Durante estos días de jornadas nacionales de protesta, Colombia no ha sido la excepción. Ya sabemos lo que pasó en Cali y Bogotá las noches del 21 y 22 de noviembre respectivamente, y ya sabemos que cuando las estrategias fueron descubiertas el gobierno no habló más del tema, ni se expandieron más los rumores por las redes, ni hubo más llamadas a la policía en las que alguien decía angustiado decía que se estaban metiendo a asaltarlos en sus conjuntos residenciales. Quizá por eso se empezó a usar otra estrategia.

Si algo ha caracterizado la jornada de protestas en el Caribe colombiano es su carácter pacífico, que además ha recurrido a un derroche de creatividad artística sin precedentes. Pese a eso, en Cartagena de Indias, cuando hace unos días se programó una marcha que pretendía circular por el sector de Bocagrande, se armó un operativo policial y de seguridad que parecían los ejercicios militares con los que una nación resguarda su frontera con el vecino ante una guerra inminente. Por supuesto, la marcha nunca entró. Pero no ocurrió solo eso, aparecieron los prejuicios en una ciudad en la que –tenemos la boca rajada de decirlo– el prejuicio y la exclusión parecen su condición más cierta. Entonces el otro –que a veces se tolera en su condición sumisa– se convirtió en un vándalo destructor y peligroso. Había que proteger el barrio. En ese delirio, hubo miembros de familias con apellidos perfectamente identificables en la ciudad que hacían llamados sin ningún pudor a través de las redes sociales a formar brigadas armadas con bates para esperar a los posibles invasores. Se construyó un otro totalmente diferente a mi, y por supuesto, es más fácil dejarle caer sin remordimientos un bate de beisbol en su humanidad a alguien que ya he convertido en salvaje. Esa es la lógica con la que funciona toda guerra.
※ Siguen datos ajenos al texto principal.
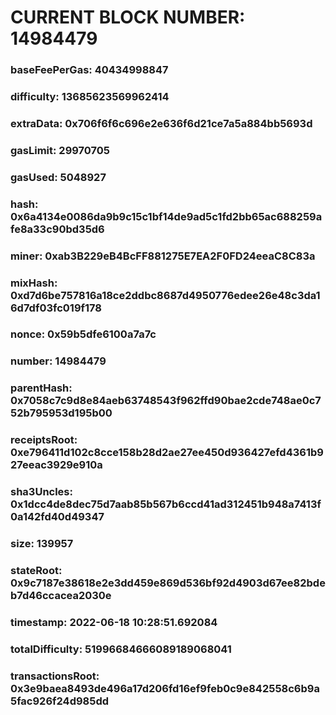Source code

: # CURRENT BLOCK NUMBER: 14984479

### baseFeePerGas: 40434998847
### difficulty: 13685623569962414
### extraData: 0x706f6f6c696e2e636f6d21ce7a5a884bb5693d
### gasLimit: 29970705
### gasUsed: 5048927
### hash: 0x6a4134e0086da9b9c15c1bf14de9ad5c1fd2bb65ac688259afe8a33c90bd35d6
### miner: 0xab3B229eB4BcFF881275E7EA2F0FD24eeaC8C83a
### mixHash: 0xd7d6be757816a18ce2ddbc8687d4950776edee26e48c3da16d7df03fc019f178
### nonce: 0x59b5dfe6100a7a7c
### number: 14984479
### parentHash: 0x7058c7c9d8e84aeb63748543f962ffd90bae2cde748ae0c752b795953d195b00
### receiptsRoot: 0xe796411d102c8cce158b28d2ae27ee450d936427efd4361b927eeac3929e910a
### sha3Uncles: 0x1dcc4de8dec75d7aab85b567b6ccd41ad312451b948a7413f0a142fd40d49347
### size: 139957
### stateRoot: 0x9c7187e38618e2e3dd459e869d536bf92d4903d67ee82bdeb7d46ccacea2030e
### timestamp: 2022-06-18 10:28:51.692084
### totalDifficulty: 51996684666089189068041
### transactionsRoot: 0x3e9baea8493de496a17d206fd16ef9feb0c9e842558c6b9a5fac926f24d985dd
¿Pero quiénes eran esos otros, bárbaros, de los que había que cuidarse armando ejércitos privados? Acaso no era fácil que dentro de esos marchantes estuviera el profesor de ciencias sociales de tu hija; el hijo de la secretaria de la pequeña empresa que manejas que es tan eficiente que hasta te cubre los deslices amorosos; los nietos o los bisnietos de las nanas que vivieron toda su vida en esas casas –ahora defendibles– atendiendo niños malcriados por salarios de miseria; los profesores universitarios que fueron sus profes en los diplomados, especializaciones y maestrías que hicieron en las universidades de la ciudad; el profesor o la profesora de teatro, danza o música de tu hijo. ¿Eran esos los vándalos salvajes que había que esperan con bates para proteger el barrio?

Repito: el miedo se alimenta de los prejuicios. Y los prejuiciosos son básicamente ignorantes.